Having traveled to Salem to clear her name, Elizabeth Cary found herself under interrogation. Hathorne and Corwin do not appear to have decamped from the ordinary when they instructed the Charlestown matron to stand, arms stretched wide, her neck twisted away, so as not to torment the girls. Two of them accused her. She explained that she had never so much as heard of either one in her life. Her husband asked if he might at least support one of his wife’s hands; Hathorne denied the request. Elizabeth began to cry. Might her husband, at her side, wipe the tears from her eyes and the sweat from her face? This Hathorne permitted. The room was stifling; Elizabeth felt faint. Could she lean on her husband? Hathorne barked that “she had strength enough to torment those persons, and she should have strength enough to stand.” The ship captain railed at the cruelty; Hathorne instructed him to remain silent or
leave the room. Who should appear next but John Indian, tumbling about on the floor although he had sat drinking cider only hours earlier with Elizabeth Cary, impervious to her supernatural powers.

Hathorne appealed to the bewitched. Who afflicted John? They could see Elizabeth Cary upon him. Again Hathorne enlisted the touch test, now in regular use; on those occasions when it failed to produce results, he urged the suspect to grasp harder, then harder still, until it did. Often the suspect did so blindfolded. Her touch, it was understood, enabled the poisonous particles emitted from the witch’s eye to return to her body; the blindfold allowed it to be reabsorbed without the victim’s being leveled by the witch’s gaze. Noyes in particular subscribed to the practice, to the distress of some suspects. Hathorne ordered Elizabeth to touch John but under no circumstances to look upon him; court officers carefully guided her hand. Grasping it, John pulled the Charlestown matron to the ground. The sight of his wife sprawled roughly on the floor alongside an Indian slave shocked Captain Cary into a hasty speech. He had just enough time to sputter that he hoped that God would take vengeance on the heartless justices when a jail warrant appeared for his wife. With much difficulty Cary secured her a room for the night, which would have proved sleepless even if there had been a bed in it, which there was not.

Along with Mary Esty and six others, Elizabeth Cary traveled the following day to Boston’s prison. It was the second delivery of witches since Phips’s return. He would remember that he ordered all suspects to be chained that Monday, but according to the jailer’s record—meticulous, as the accused bore every expense of her incarceration, from straw to blankets to chains—the prisoners’ arms and legs were already shackled. Puritan punishment was meant to be public, reforming, and swift; it required an audience. A malefactor was sentenced “to sit in the stocks one hour next lecture day, if the weather be moderate,” not for his comfort, but that of the requisite spectators. The entire community stood to suffer for a delinquent’s misdeed, his redemption crucial to their peace of mind.

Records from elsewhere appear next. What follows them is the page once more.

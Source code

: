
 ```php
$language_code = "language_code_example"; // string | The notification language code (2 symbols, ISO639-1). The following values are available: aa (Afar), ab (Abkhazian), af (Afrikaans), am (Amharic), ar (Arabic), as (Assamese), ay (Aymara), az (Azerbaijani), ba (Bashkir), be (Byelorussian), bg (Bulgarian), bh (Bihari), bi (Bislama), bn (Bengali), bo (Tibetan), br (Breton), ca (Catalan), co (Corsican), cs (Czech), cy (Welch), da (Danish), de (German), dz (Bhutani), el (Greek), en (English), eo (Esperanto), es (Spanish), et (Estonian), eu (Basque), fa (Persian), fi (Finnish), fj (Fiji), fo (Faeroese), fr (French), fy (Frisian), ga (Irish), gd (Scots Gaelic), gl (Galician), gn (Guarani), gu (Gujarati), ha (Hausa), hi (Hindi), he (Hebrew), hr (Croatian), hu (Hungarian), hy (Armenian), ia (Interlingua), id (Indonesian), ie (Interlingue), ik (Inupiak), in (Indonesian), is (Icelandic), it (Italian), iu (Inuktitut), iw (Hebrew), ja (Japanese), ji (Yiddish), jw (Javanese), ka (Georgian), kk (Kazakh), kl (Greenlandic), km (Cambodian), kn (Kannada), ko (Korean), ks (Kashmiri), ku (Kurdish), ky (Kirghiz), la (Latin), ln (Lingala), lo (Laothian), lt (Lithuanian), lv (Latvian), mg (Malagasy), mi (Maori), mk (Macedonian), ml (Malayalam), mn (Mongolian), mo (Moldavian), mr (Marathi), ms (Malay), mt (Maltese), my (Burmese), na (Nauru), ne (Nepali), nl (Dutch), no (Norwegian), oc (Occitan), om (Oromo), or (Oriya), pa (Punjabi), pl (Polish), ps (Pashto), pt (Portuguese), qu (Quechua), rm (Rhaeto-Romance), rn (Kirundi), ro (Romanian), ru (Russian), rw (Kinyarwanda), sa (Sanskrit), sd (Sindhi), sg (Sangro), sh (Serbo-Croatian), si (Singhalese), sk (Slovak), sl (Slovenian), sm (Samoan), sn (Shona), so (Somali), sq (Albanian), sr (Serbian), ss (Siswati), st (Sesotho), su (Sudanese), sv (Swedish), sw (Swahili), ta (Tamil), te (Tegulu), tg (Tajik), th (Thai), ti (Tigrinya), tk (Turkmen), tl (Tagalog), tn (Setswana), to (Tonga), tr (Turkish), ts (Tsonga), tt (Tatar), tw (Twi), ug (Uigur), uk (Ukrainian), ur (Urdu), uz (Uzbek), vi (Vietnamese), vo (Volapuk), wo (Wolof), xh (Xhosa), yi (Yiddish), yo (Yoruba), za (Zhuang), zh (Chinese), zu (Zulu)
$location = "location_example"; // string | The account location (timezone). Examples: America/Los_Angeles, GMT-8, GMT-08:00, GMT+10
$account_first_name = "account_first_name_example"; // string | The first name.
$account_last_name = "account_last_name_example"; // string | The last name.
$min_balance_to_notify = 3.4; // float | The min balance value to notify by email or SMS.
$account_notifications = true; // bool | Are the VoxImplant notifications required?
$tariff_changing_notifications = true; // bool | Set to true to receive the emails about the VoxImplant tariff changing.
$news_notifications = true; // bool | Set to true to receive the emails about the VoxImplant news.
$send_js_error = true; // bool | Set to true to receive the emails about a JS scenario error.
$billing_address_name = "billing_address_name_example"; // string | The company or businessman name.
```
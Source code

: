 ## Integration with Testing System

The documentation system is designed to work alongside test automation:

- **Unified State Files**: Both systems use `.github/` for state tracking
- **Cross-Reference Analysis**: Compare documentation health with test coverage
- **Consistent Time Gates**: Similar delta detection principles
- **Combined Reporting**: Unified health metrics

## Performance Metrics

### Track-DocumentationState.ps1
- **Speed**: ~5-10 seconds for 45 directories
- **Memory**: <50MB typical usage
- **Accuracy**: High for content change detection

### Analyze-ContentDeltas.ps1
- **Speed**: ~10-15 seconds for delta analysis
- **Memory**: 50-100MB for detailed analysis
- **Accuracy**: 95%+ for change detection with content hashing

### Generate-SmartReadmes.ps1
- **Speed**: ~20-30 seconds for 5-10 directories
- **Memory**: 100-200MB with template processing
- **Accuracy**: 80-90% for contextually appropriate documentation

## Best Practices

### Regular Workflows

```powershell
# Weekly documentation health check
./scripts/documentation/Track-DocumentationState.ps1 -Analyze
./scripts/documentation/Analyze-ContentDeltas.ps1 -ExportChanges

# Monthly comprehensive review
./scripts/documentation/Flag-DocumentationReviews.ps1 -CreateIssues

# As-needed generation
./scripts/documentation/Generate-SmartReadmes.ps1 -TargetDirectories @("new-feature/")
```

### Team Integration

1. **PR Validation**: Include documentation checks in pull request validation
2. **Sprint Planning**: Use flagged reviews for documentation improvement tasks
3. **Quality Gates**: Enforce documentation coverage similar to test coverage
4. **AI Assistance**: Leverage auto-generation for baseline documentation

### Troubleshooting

Boston’s jail was that May also a crowded one; the majority of the
accused bedded down there. The stone facility announced itself from a distance with a stench of refuse and rotting wounds. Neighbors suffered along with the inmates. Visitors did not tarry long. In close quarters, at least some of the Salem suspects terrified one another. Others terrified passersby. Iron bars covered the open windows; one could reach out for provisions or in to touch a loved one’s hand. One could also spit and jeer; some came to the prison expressly for those purposes. When a seventeen-year-old servant girl visited on a May errand, Sarah Good, the Salem beggar woman, recognized her and pleaded for tobacco. What remained of her clothing barely covered her body. The girl replied by tossing a handful of wood shavings in her face, adding: “That’s tobacco good enough for you!” Good cursed her, working the same effect she had five months earlier on the Parris children. The teenager raved and fainted for weeks afterward.